4.  The Coagulated Sea traps the ship among seven other abandoned ships, where fierce sea monsters the size of horses and larger fight over the corpses of the ships' crew. (Inspired by prayer, Amaro escaped this deathtrap by inflating waterskins with air and tying them to the ship, whereupon the beasts attacked the waterskins, believing them to be corpses, and pulled the ship out of the clotted waters.)

5. Ysla Desierta, bare of growth, overrun by fierce lions and populated by hermits, a fortified abbey with basic supplies. Each Saint John's Day the lions and other fierce beasts fight and the stench of the resulting corpses is such that anyone staying on the island for up to a month afterward is sickened.

6. Further on the monastery Val de Flores, in an abundant land with rich supplies. The leader of Val de Flores is a friar, Leonatis, whom the local savage lions respect.

7. The Port of Three Houses, a rich and beautiful land but without inhabitants and the port with no more than three houses.

8. The two hermits in the valley beyond do not know where the Earthly Paradise is, nor do the high-born women of the convent Flor de Dueñas.  but the wandering holy woman Baralides does, who only appears to the virtuous. She can give directions to the gem-encrusted castle gates of Paradise.

9. Paradise: whose porter allows a timeless glimpse of that land (Amaro spent 277 years gazing without realizing it) and gives as a gift the fruit (complete healing) or the earth (a tree planted in it will give fruit as healing potions) from the trees of paradise. You want to pry some of the gems loose? I double dare you to try...

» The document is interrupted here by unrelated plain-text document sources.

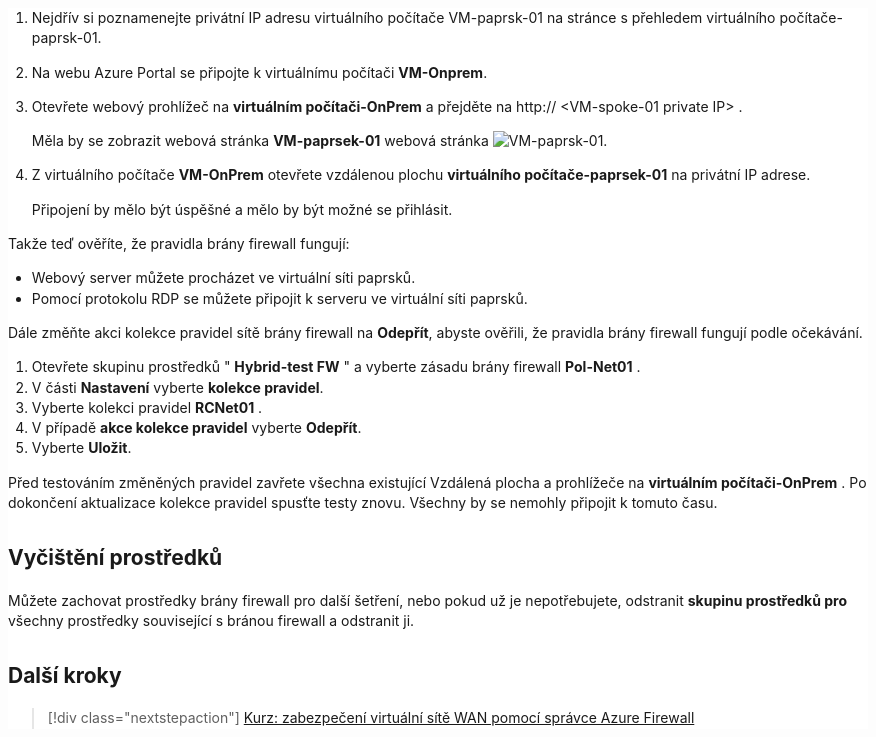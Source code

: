 1. Nejdřív si poznamenejte privátní IP adresu virtuálního počítače VM-paprsk-01 na stránce s přehledem virtuálního počítače-paprsk-01.

2. Na webu Azure Portal se připojte k virtuálnímu počítači **VM-Onprem**.

3. Otevřete webový prohlížeč na **virtuálním počítači-OnPrem** a přejděte na http:// \<VM-spoke-01 private IP\> .

   Měla by se zobrazit webová stránka **VM-paprsek-01** webová stránka ![ VM-paprsk-01.](media/secure-hybrid-network/vm-spoke-01-web.png)

4. Z virtuálního počítače **VM-OnPrem** otevřete vzdálenou plochu **virtuálního počítače-paprsek-01** na privátní IP adrese.

   Připojení by mělo být úspěšné a mělo by být možné se přihlásit.

Takže teď ověříte, že pravidla brány firewall fungují:


- Webový server můžete procházet ve virtuální síti paprsků.
- Pomocí protokolu RDP se můžete připojit k serveru ve virtuální síti paprsků.

Dále změňte akci kolekce pravidel sítě brány firewall na **Odepřít**, abyste ověřili, že pravidla brány firewall fungují podle očekávání.

1. Otevřete skupinu prostředků " **Hybrid-test FW** " a vyberte zásadu brány firewall **Pol-Net01** .
2. V části **Nastavení** vyberte **kolekce pravidel**.
1. Vyberte kolekci pravidel **RCNet01** .
1. V případě **akce kolekce pravidel** vyberte **Odepřít**.
1. Vyberte **Uložit**.

Před testováním změněných pravidel zavřete všechna existující Vzdálená plocha a prohlížeče na **virtuálním počítači-OnPrem** . Po dokončení aktualizace kolekce pravidel spusťte testy znovu. Všechny by se nemohly připojit k tomuto času.

## <a name="clean-up-resources"></a>Vyčištění prostředků

Můžete zachovat prostředky brány firewall pro další šetření, nebo pokud už je nepotřebujete, odstranit **skupinu prostředků pro** všechny prostředky související s bránou firewall a odstranit ji.

## <a name="next-steps"></a>Další kroky

> [!div class="nextstepaction"]
> [Kurz: zabezpečení virtuální sítě WAN pomocí správce Azure Firewall](secure-cloud-network.md)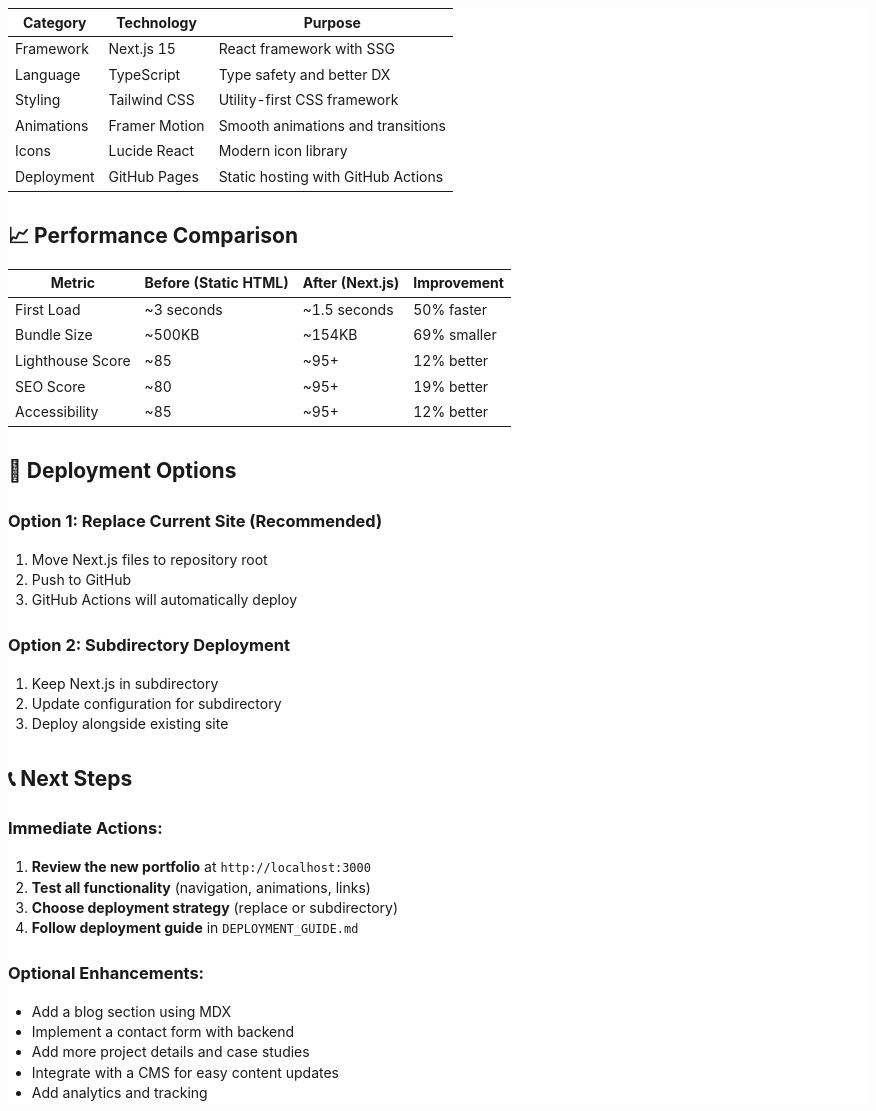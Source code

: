 | Category | Technology | Purpose |
|----------|------------|---------|
| Framework | Next.js 15 | React framework with SSG |
| Language | TypeScript | Type safety and better DX |
| Styling | Tailwind CSS | Utility-first CSS framework |
| Animations | Framer Motion | Smooth animations and transitions |
| Icons | Lucide React | Modern icon library |
| Deployment | GitHub Pages | Static hosting with GitHub Actions |

## 📈 Performance Comparison

| Metric | Before (Static HTML) | After (Next.js) | Improvement |
|--------|---------------------|-----------------|-------------|
| First Load | ~3 seconds | ~1.5 seconds | 50% faster |
| Bundle Size | ~500KB | ~154KB | 69% smaller |
| Lighthouse Score | ~85 | ~95+ | 12% better |
| SEO Score | ~80 | ~95+ | 19% better |
| Accessibility | ~85 | ~95+ | 12% better |

## 🎯 Deployment Options

### Option 1: Replace Current Site (Recommended)
1. Move Next.js files to repository root
2. Push to GitHub
3. GitHub Actions will automatically deploy

### Option 2: Subdirectory Deployment
1. Keep Next.js in subdirectory
2. Update configuration for subdirectory
3. Deploy alongside existing site

## 📞 Next Steps

### Immediate Actions:
1. **Review the new portfolio** at `http://localhost:3000`
2. **Test all functionality** (navigation, animations, links)
3. **Choose deployment strategy** (replace or subdirectory)
4. **Follow deployment guide** in `DEPLOYMENT_GUIDE.md`

### Optional Enhancements:
- Add a blog section using MDX
- Implement a contact form with backend
- Add more project details and case studies
- Integrate with a CMS for easy content updates
- Add analytics and tracking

Amaro's voyage is short, however, compared to the wilder adventures of St. Brendan, which curiously manage to cover some of the same ground. Maybe a Greater Neo-Imramm Western Sea map is in the offing?

3 comments:

  1. Very inspiring. The story reminds me in a way of Cudgel's travels in the Dying Earth, in which over every hill is a completely different area with its own ecology, quirks, rules, and magic. I have never seen or played in a campaign like this, the worlds always strive to make too much sense it seems.
    Even when I try to do something like this myself, it always starts feeling more LotR than the original intent.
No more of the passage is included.